Propriété du duc de Choiseul dans les années 1760-1770, le château de Chanteloup à Amboise est le refuge du ministre de Louis XV après sa disgrâce. Avec sa riche épouse, Éléonore-Louise Crozat du Châtel, Choiseul illustre le goût de son siècle pour la Chine, ainsi qu’en témoigne la Pagode érigée par Louis-Denis Le Camus en 1775 dans le parc. La décoration intérieure est aussi arrangée dans le goût chinois. La commode en laque de Chine par Jean Demoulin l’illustre parfaitement (n°794-2-1). Elle est saisie en 1794 par Charles-Antoine Rougeot pour constituer les premières collections du musée de Tours.

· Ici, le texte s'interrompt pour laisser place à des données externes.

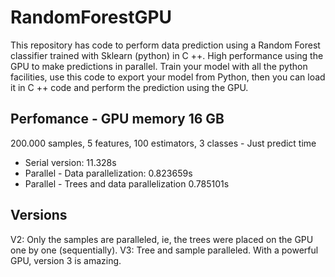 # RandomForestGPU

This repository has code to perform data prediction using a Random Forest classifier trained with Sklearn (python) in C ++. High performance using the GPU to make predictions in parallel.
Train your model with all the python facilities,  use this code to export your model from Python, then you can load it in C ++ code and perform the prediction using the GPU.


## Perfomance - GPU memory 16 GB	 
200.000 samples, 5 features, 100 estimators, 3 classes - Just predict time
* Serial version: 11.328s
* Parallel - Data parallelization: 0.823659s
* Parallel - Trees and data parallelization 0.785101s

## Versions
V2: Only the samples are paralleled, ie, the trees were placed on the GPU one by one (sequentially). 
V3: Tree and sample paralleled. With a powerful GPU, version 3 is amazing.
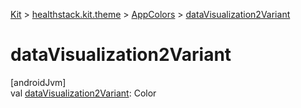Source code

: 
[Kit](../../../kit.html) > [healthstack.kit.theme](../index.html) > [AppColors](index.html) > [dataVisualization2Variant](data-visualization2-variant.html)



# dataVisualization2Variant



[androidJvm]\
val [dataVisualization2Variant](data-visualization2-variant.html): Color




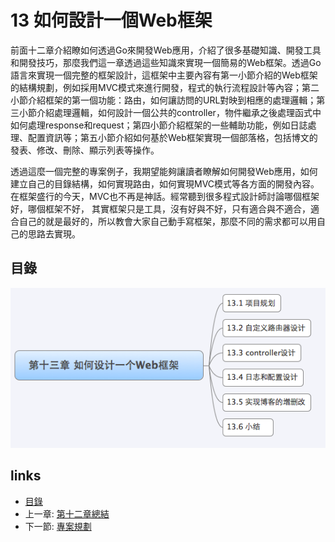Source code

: # 13 如何設計一個Web框架
前面十二章介紹瞭如何透過Go來開發Web應用，介紹了很多基礎知識、開發工具和開發技巧，那麼我們這一章透過這些知識來實現一個簡易的Web框架。透過Go語言來實現一個完整的框架設計，這框架中主要內容有第一小節介紹的Web框架的結構規劃，例如採用MVC模式來進行開發，程式的執行流程設計等內容；第二小節介紹框架的第一個功能：路由，如何讓訪問的URL對映到相應的處理邏輯；第三小節介紹處理邏輯，如何設計一個公共的controller，物件繼承之後處理函式中如何處理response和request；第四小節介紹框架的一些輔助功能，例如日誌處理、配置資訊等；第五小節介紹如何基於Web框架實現一個部落格，包括博文的發表、修改、刪除、顯示列表等操作。

透過這麼一個完整的專案例子，我期望能夠讓讀者瞭解如何開發Web應用，如何建立自己的目錄結構，如何實現路由，如何實現MVC模式等各方面的開發內容。在框架盛行的今天，MVC也不再是神話。經常聽到很多程式設計師討論哪個框架好，哪個框架不好， 其實框架只是工具，沒有好與不好，只有適合與不適合，適合自己的就是最好的，所以教會大家自己動手寫框架，那麼不同的需求都可以用自己的思路去實現。

## 目錄
  ![](images/navi13.png?raw=true)

## links
   * [目錄](<preface.md>)
   * 上一章: [第十二章總結](<12.5.md>)
   * 下一節: [專案規劃](<13.1.md>)
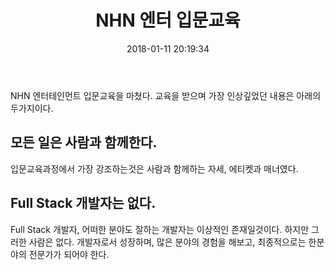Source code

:﻿---
layout: blog
title: 'NHN 엔터 입문교육'
date: 2018-01-11 20:19:34
categories: blog
tags: 
image: '/images/base_camp_1/img_ne_photo29.jpg' 
lead_text: 'NHN Entertainment Base Camp 입문교육'
---

NHN 엔터테인먼트 입문교육을 마쳤다.
교육을 받으며 가장 인상깊었던 내용은 아래의 두가지이다.

## 모든 일은 사람과 함께한다. 
입문교육과정에서 가장 강조하는것은 사람과 함께하는 자세, 에티켓과 매너였다.


## Full Stack 개발자는 없다. 
Full Stack 개발자, 어떠한 분야도 잘하는 개발자는 이상적인 존재일것이다. 하지만 그러한 사람은 없다. 
개발자로서 성장하며, 많은 분야의 경험을 해보고, 최종적으로는 한분야의 전문가가 되어야 한다.
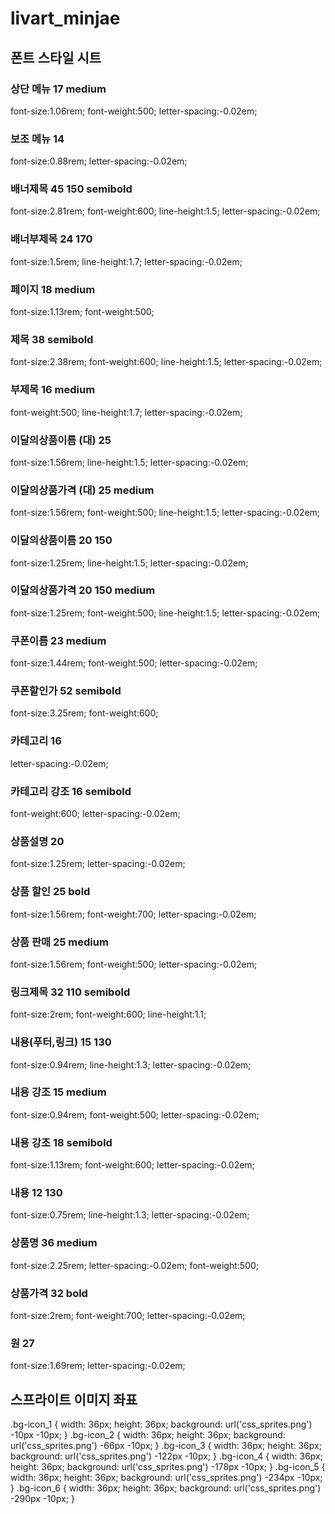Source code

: # livart_minjae
## 폰트 스타일 시트
### 상단 메뉴 17 medium
font-size:1.06rem; font-weight:500; letter-spacing:-0.02em;
### 보조 메뉴 14
font-size:0.88rem; letter-spacing:-0.02em;
### 배너제목 45 150 semibold
font-size:2.81rem; font-weight:600; line-height:1.5; letter-spacing:-0.02em;
### 배너부제목 24 170
font-size:1.5rem; line-height:1.7; letter-spacing:-0.02em;
### 페이지 18 medium
font-size:1.13rem; font-weight:500;
### 제목 38 semibold
font-size:2.38rem; font-weight:600; line-height:1.5; letter-spacing:-0.02em;
### 부제목 16 medium
font-weight:500; line-height:1.7; letter-spacing:-0.02em;
### 이달의상품이름 (대) 25
font-size:1.56rem; line-height:1.5; letter-spacing:-0.02em;
### 이달의상품가격 (대) 25 medium
font-size:1.56rem; font-weight:500; line-height:1.5; letter-spacing:-0.02em;
### 이달의상품이름 20 150
font-size:1.25rem; line-height:1.5; letter-spacing:-0.02em;
### 이달의상품가격 20 150 medium
font-size:1.25rem; font-weight:500; line-height:1.5; letter-spacing:-0.02em;
### 쿠폰이름 23 medium
font-size:1.44rem; font-weight:500; letter-spacing:-0.02em;
### 쿠폰할인가 52 semibold
font-size:3.25rem; font-weight:600;
### 카테고리 16
letter-spacing:-0.02em;
### 카테고리 강조 16 semibold
font-weight:600; letter-spacing:-0.02em;
### 상품설명 20
font-size:1.25rem; letter-spacing:-0.02em;
### 상품 할인 25 bold
font-size:1.56rem; font-weight:700; letter-spacing:-0.02em;
### 상품 판매 25 medium
font-size:1.56rem; font-weight:500; letter-spacing:-0.02em;
### 링크제목 32 110 semibold
font-size:2rem; font-weight:600; line-height:1.1;
### 내용(푸터,링크) 15 130
font-size:0.94rem; line-height:1.3; letter-spacing:-0.02em;
### 내용 강조 15 medium
font-size:0.94rem; font-weight:500; letter-spacing:-0.02em;
### 내용 강조 18 semibold
font-size:1.13rem; font-weight:600; letter-spacing:-0.02em;
### 내용 12 130
font-size:0.75rem; line-height:1.3; letter-spacing:-0.02em;
### 상품명 36 medium
font-size:2.25rem; letter-spacing:-0.02em; font-weight:500;
### 상품가격 32 bold
font-size:2rem; font-weight:700; letter-spacing:-0.02em;
### 원 27
font-size:1.69rem; letter-spacing:-0.02em;

## 스프라이트 이미지 좌표
.bg-icon_1 {
    width: 36px; height: 36px;
    background: url('css_sprites.png') -10px -10px;
}
.bg-icon_2 {
    width: 36px; height: 36px;
    background: url('css_sprites.png') -66px -10px;
}
.bg-icon_3 {
    width: 36px; height: 36px;
    background: url('css_sprites.png') -122px -10px;
}
.bg-icon_4 {
    width: 36px; height: 36px;
    background: url('css_sprites.png') -178px -10px;
}
.bg-icon_5 {
    width: 36px; height: 36px;
    background: url('css_sprites.png') -234px -10px;
}
.bg-icon_6 {
    width: 36px; height: 36px;
    background: url('css_sprites.png') -290px -10px;
}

L’inventaire des meubles appartenant à Louise Marie Adélaïde de Bourbon-Penthièvre, dressé à partir du 29 pluviôse an II, fait également état d’un certain nombre d’œuvres d’inspiration extrême-orientale à Chanteloup. Établi par Joseph-Louis Guyot, notaire public demeurant à Noizay, il mentionne par dix fois au moins des tentures de « papier chinois » ou « de la Chine » présentés sur toile. Ces descriptions ne sont pas sans évoquer celles de notre suite de douze toiles aux décors de chinoiserie. En outre l’inventaire mentionne deux tentures composées de personnages, dont l’une est présentée en « cinq pièces » avec ses cadres de bois doré et estimée 10 livres (n°1883). Si l’estimation est faible, d’autres suites sont référencées à des prix plus importants. La tenture en six pièces exposée dans la salle à manger est estimée 100 livres. D’autres salles du château sont parées d’éléments plus nombreux, comme le salon du pavillon de l’étang de Jumeau. Il est orné de « quatorze morceaux et deux dessus de porte de papier de la Chine encadré de baguettes ».

Chanteloup est racheté en 1802 par le scientifique Chaptal, afin d’installer une exploitation agricole de betteraves. Pour solder les dettes accumulées, il donne mandat au banquier Baudrand de vendre tous les biens du domaine à la « Bande noire », qui anéantit en quatre-vingt jours ce que cinq siècles avaient bâti. Seule la Pagode chinoise est sauvée, ultime relique de ce château disparu. D’après la tradition familiale, nos douze toiles sont achetées par Edme-Silvain Pic-Paris en l’étude de maître Guiot, à l’ultime vente des biens mobiliers de Chanteloup en 1823. Les panneaux sont aussitôt placés dans la salle à manger de la demeure familiale, la « Closerie le Pavillon » à Pocé-sur-Cisse. En 1854, ils gagnent le petit salon du château de la Roche, nouvellement construit à proximité par l’architecte amboisien Silvain Philippe Châtaignier. Maître d’œuvre des châteaux de Launay, puis de Bellecour à Pocé-sur-Cisse, Châtaignier utilise des éléments provenant de Chanteloup pour la construction de nombreux monuments locaux, comme nous l’a aimablement précisé Véronique Moreau, conservateur honoraire au musée des Beaux-Arts de Tours. Et pour cause, l’architecte a participé activement au démantèlement du château. Ces toiles n’ont jamais quitté la demeure familiale jusqu’à aujourd’hui, à l’exception en 1903 de leur restauration par la maison Chapuis à Paris. Elles illustrent en tout état de cause le goût raffiné de cette grande famille amboisienne, lignée de plusieurs générations de maître de poste dès le XVIIIe siècle et dont Eugène Pic-Pâris se distingue en devenant maire de Tours et sénateur d’Indre-et-Loire au début du XXe siècle.